Consider the differential equation $$\theta '' + \lambda \sin ( \theta ) = 0, \quad \text{ for } 0 < x < 1 ,$$ in which $ \theta ' (0) = \theta ' (1) = 0$. For a homework question, I am asked to find the solutions to this equations that bifurcate from the equilibrium solution $\theta_{s} = 0$. This problem is related to a physical situation in which an initially straight rod is subjected to an axial load $\lambda$. The variable $\theta(x)$ is the angle the tangent to the rod makes with the horizontal at the spatial position $x$.
I find it hard to get started with this exercise. I tried reasoning that, if $\theta_{s} = 0$, then surely $\theta_{ss} = 0$. So we are left with the equation $\lambda \sin( \theta ) = 0$. I could also expand the sine into a Taylor series, but that doesn't seem to be of much help.
According to the solution manual, there should be a supercritical pitchfork when $\lambda_{n} = (n \pi )^{2} $ and $ \theta_{n} = 2 (2 \epsilon)^{1/2} \cos(n \pi x) / n \pi $.
I don't have the faintest idea how they arrived at this solution. Do you know how I should approach this problem?
Well this is how no less than Leonhard Euler himself solved the same physical problem.

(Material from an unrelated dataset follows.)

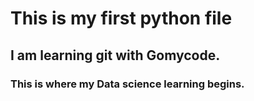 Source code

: # This is my first python file
## I am learning git with Gomycode.
### This is where my Data science learning begins.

For sufficiently small deviations from the trivial equilibrium $\theta = 0$ the sine function can be approximated by the linear term of ist Taylor expansion $sin (x) \sim x$, yielding the ODE $$ \theta´´ + \lambda \theta = 0$$ The general solution is $$ \theta =A cos(\sqrt\lambda x) + Bsin(\sqrt\lambda x) $$ where the constants of integration $A$ and $B$ are determined via the boundary conditions $$ \theta´(0) = 0 $$ implies $B=0$. The second condition translates into $$-A sin (\sqrt \lambda ) \lambda = 0$$ There are two ways to satisfy the latter, either $A=0$, which yields the trivial equilibrium configuration, or $$ \sqrt \lambda = n\pi $$ for $n= 1, 2, 3, ...$, which coincides with the expression for the critical $\lambda$ you gave.